Third MIT Sloan finance forum examines interconnected finance systems and China’s role in the world economyMore than 200 finance professionals and MIT Sloan alumni gathered in Shanghai this month for a day of discussion on the future of modern finance, the third in a series of forums that bring MIT Sloan faculty around the world for frank discussions about finance and policy.
“[MIT Sloan] has the responsibility to lead and develop what the world needs for finance,” dean David Schmittlein told the audience at the July 19 event. “It’s important for us to develop the concepts and methods that will allow us to develop the complex, sophisticated financial systems that the world needs, with a resilience that the world also needs.”
“The world needs more smart people who understand complex financial systems,” he said. “Not less.” MIT Sloan this year launched the MIT Sloan Center for Finance and Policy.
Sound modern financial systems are built using expert knowledge to interpret vast amounts of data. To contribute to the discussion, MIT Sloan professors Deborah Lucas, Robert Merton, Jun Pan, and Stephen Ross shared their latest research on financial models and systems that address some of the challenges in modern finance.

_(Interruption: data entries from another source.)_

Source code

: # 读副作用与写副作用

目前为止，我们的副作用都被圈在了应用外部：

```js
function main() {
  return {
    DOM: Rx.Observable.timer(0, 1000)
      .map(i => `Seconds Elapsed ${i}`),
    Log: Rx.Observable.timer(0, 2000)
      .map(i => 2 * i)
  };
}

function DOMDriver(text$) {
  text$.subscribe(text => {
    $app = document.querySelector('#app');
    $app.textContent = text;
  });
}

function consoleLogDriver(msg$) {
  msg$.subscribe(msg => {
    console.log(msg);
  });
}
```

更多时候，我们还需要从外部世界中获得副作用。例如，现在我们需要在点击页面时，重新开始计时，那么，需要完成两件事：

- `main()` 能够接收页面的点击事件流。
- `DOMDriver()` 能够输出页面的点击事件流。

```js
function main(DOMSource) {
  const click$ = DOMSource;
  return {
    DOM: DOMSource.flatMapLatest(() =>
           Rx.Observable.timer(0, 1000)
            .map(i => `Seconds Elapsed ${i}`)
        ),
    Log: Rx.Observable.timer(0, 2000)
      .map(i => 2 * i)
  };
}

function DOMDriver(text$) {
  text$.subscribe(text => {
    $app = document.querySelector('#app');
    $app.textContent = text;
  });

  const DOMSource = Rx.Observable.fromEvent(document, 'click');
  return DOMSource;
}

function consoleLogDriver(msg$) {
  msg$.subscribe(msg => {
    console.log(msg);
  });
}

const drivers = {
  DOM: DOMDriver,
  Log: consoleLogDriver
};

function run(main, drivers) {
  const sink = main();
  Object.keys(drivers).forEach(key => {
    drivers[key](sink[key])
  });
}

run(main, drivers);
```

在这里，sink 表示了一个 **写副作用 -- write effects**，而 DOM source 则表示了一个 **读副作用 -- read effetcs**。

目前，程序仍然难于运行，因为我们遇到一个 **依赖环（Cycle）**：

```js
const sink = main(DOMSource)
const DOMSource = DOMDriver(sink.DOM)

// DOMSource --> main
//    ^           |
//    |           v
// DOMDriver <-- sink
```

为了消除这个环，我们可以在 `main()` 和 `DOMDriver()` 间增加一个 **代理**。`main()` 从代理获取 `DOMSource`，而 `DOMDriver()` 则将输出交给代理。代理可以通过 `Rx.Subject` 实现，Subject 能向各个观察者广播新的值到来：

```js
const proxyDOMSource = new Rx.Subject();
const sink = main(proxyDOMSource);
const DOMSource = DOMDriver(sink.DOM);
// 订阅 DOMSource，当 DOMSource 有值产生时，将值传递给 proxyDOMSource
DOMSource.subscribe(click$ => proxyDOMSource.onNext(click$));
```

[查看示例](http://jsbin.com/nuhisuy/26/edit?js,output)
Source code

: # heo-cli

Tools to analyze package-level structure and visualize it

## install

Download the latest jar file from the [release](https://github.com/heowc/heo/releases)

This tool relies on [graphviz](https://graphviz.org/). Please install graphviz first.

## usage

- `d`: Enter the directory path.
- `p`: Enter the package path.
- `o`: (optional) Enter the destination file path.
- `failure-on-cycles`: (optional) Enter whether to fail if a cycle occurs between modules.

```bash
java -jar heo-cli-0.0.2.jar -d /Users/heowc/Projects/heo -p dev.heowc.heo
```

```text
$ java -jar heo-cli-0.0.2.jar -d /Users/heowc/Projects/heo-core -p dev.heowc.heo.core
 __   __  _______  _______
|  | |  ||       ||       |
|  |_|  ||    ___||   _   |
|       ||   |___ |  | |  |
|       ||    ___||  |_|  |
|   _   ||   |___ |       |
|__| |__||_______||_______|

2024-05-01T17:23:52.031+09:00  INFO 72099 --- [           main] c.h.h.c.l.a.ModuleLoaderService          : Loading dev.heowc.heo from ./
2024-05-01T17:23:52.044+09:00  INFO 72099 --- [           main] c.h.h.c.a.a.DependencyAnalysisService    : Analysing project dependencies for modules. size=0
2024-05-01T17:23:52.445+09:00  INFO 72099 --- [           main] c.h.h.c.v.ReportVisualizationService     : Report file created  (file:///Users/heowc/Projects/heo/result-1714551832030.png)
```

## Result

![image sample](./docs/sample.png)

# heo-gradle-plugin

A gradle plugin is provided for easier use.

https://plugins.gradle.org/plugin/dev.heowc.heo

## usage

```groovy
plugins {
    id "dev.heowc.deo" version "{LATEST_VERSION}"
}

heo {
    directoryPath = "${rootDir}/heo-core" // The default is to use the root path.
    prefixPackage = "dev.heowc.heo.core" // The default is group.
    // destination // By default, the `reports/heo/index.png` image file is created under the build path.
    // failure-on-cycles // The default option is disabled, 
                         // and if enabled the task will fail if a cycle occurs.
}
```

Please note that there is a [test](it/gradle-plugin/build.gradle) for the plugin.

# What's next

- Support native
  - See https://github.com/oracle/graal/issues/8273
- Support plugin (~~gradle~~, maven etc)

And MIT Sloan alumni covered a range of topics in two panels. On one, two of China’s top financial professionals discussed the role of finance in emerging markets, while another group discussed ways to lead the financial organizations of the future.
Finance is becoming increasingly important for emerging markets
Shanghai, China’s financial capital and aspiring world financial center, was an apt location to discuss the role of finance in the growth of emerging markets. Leaders in emerging markets are seeking to better manage growth, gathering more knowledge and talent from the financial field than ever before.
“The era when very few Chinese financial professionals were up to date with the latest academic research findings is over,” said Haizhou Huang, managing director and head of the sales and trading department of China International Capital Corporation. There is an “ever-increasing number of Chinese financiers being educated at leading institutions like MIT Sloan,” he said.
Emerging markets are also challenging the post-2008 financial crisis system. Huang pointed out the benefit of China’s lack of heritage in finance, suggesting it gives China “an opportunity to create finance for the future, with a completely new financial system.”
Interconnectedness in finance can be a strength
Increased interconnectivity of global financial markets, a phenomenon of the modern financial system that was widely commented on during the crisis, was a key theme throughout the forum.
Professor Robert Merton, a Nobel laureate, introduced a new approach for analyzing and managing macro financial risks by leveraging the many connections between financial bodies that makes the world of finance so complex.
Merton’s goal is to “figure out ways to convey information with vast connections and numbers in a fashion that’s useful in trying to understand what’s going on.” He believes his approach will help guide finance professionals toward asking prescient questions when examining global markets.
Rather than view the complicated interconnectedness of financial systems as problematic, Merton was optimistic.
“The mere observation of growing connectedness is not in itself a suggestion of contagion or systemic risks. It may even be a reflection of the improvements in the global system,” he said.